Tidy up overlay2

When a server is running out of disk sometimes the culprit is a massive /var/lib/docker/overlay2.

This happens when the 'disk' content of a running container starts deviating from the state of the image. Common culprits are caches and logfiles. The problem is finding out which container is causing the disk usage and how as the overlay2 folder only contains IDs as folder names.

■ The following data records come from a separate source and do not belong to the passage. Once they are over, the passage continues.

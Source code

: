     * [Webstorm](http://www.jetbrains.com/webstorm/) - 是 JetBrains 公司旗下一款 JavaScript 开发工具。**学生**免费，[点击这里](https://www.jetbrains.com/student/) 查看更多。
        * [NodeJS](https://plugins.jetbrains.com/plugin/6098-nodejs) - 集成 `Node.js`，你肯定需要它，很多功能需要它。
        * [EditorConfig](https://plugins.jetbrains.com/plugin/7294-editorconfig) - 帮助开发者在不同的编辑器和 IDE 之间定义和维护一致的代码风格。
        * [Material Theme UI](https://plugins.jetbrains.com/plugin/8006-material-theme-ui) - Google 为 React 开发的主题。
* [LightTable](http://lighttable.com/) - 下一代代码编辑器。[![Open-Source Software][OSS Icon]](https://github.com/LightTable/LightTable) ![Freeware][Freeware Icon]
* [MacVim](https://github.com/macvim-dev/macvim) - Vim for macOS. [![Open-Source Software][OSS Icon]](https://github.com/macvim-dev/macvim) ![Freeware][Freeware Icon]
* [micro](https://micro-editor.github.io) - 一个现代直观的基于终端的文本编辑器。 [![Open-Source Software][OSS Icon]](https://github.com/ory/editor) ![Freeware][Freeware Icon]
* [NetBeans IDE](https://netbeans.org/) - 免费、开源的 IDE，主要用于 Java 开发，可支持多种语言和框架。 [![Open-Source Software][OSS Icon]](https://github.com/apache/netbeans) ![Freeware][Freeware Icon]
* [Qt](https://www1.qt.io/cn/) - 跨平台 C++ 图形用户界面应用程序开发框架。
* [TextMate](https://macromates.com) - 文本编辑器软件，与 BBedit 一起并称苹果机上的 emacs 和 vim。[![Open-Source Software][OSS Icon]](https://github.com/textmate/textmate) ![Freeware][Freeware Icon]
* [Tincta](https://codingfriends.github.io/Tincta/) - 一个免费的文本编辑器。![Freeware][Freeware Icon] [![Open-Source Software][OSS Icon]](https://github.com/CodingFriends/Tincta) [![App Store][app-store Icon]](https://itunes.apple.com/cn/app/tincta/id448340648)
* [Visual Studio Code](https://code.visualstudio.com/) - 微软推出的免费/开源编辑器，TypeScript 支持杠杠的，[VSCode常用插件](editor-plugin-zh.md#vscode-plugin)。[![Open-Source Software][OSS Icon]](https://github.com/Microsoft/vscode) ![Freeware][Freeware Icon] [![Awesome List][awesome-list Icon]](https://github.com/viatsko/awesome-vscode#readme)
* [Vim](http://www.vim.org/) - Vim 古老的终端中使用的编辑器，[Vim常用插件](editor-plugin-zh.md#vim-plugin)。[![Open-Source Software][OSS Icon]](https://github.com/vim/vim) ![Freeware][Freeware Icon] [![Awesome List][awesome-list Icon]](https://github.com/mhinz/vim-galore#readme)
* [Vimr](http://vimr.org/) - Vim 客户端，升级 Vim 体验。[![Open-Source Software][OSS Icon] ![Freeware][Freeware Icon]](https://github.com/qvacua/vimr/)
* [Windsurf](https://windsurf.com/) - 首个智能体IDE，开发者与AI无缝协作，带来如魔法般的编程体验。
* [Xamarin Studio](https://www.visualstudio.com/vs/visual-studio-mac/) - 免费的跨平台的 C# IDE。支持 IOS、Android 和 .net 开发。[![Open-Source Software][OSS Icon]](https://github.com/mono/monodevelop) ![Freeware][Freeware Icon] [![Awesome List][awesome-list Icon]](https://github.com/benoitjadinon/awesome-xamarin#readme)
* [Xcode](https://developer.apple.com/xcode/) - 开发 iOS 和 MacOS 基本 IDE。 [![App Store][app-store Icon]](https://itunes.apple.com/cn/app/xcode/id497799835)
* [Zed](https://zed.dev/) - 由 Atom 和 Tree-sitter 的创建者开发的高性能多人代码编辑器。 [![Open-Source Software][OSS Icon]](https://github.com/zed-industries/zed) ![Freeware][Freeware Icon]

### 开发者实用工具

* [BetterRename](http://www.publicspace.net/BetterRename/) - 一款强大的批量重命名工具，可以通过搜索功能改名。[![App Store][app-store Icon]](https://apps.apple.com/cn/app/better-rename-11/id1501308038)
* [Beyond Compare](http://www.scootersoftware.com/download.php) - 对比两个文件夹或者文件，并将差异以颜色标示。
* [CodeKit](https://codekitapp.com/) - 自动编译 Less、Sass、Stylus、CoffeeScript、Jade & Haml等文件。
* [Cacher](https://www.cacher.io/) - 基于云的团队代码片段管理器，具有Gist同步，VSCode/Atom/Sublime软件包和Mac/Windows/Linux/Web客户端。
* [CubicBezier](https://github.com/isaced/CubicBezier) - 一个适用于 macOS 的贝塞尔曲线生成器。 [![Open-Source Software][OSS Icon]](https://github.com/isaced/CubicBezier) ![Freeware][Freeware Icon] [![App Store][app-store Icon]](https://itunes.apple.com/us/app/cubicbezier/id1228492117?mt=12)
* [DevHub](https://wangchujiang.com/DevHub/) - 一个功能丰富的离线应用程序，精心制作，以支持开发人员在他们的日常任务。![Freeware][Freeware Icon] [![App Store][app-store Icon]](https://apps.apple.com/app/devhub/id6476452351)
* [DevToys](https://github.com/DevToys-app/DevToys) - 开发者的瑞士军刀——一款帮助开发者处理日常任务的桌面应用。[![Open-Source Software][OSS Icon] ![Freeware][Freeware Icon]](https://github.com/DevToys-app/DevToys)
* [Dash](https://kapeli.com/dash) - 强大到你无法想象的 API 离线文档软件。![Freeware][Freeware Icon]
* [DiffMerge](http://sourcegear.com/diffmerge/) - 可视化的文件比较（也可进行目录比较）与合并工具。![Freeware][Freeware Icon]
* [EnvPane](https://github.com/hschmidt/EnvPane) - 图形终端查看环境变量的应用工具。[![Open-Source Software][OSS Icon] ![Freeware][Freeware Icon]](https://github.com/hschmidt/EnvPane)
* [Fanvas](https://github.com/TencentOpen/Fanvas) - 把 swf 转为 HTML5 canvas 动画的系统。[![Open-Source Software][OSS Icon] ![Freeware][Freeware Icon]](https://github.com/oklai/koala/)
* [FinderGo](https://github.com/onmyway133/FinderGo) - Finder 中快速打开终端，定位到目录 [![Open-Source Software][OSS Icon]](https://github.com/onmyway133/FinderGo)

Determine which container is using the most overlay2 space

You can use du or dust for this.

du -s /var/lib/docker/overlay2/*/diff |sort -n -r | head

2023328 /var/lib/docker/overlay2/4487fc7aca3c48d41b33d2abcde734cb9fd5906f6e84085da0e450a035f222b7/diff
1439332 /var/lib/docker/overlay2/uwdztwikyvwny39bja2wlyd2m/diff
1081072 /var/lib/docker/overlay2/a4ac639273d8fcec1cf23df336f8b488f2b1861bbe6e39f438eace6491de69c5/diff
914856  /var/lib/docker/overlay2/dfbb9a28fedca1c1021637c1ec07ac54671c5d8638df90b8f7e3ab6beb2fa552/diff
903080  /var/lib/docker/overlay2/76a81f768a944492ecf6e3d5b12adfc8ad64e835cad379f5d54e11b3ea64e3d6/diff
873184  /var/lib/docker/overlay2/zfogtltelnayed85o7wi0eq37/diff
872860  /var/lib/docker/overlay2/e9wbsglitu04hcd1b42a9z4tc/diff
872764  /var/lib/docker/overlay2/p25vc9xkoofxoxizvlppdszpa/diff
872500  /var/lib/docker/overlay2/xjfx6i1omk60x321zb5546qie/diff
872300  /var/lib/docker/overlay2/jg82tg4ximgmi1wek3ghgmk81/diff

Note: this relies on bash globbing.

The dust way is: dust /var/lib/docker/overlay2

Using the folder name you can now use jq and docker inspect to find the relevant container.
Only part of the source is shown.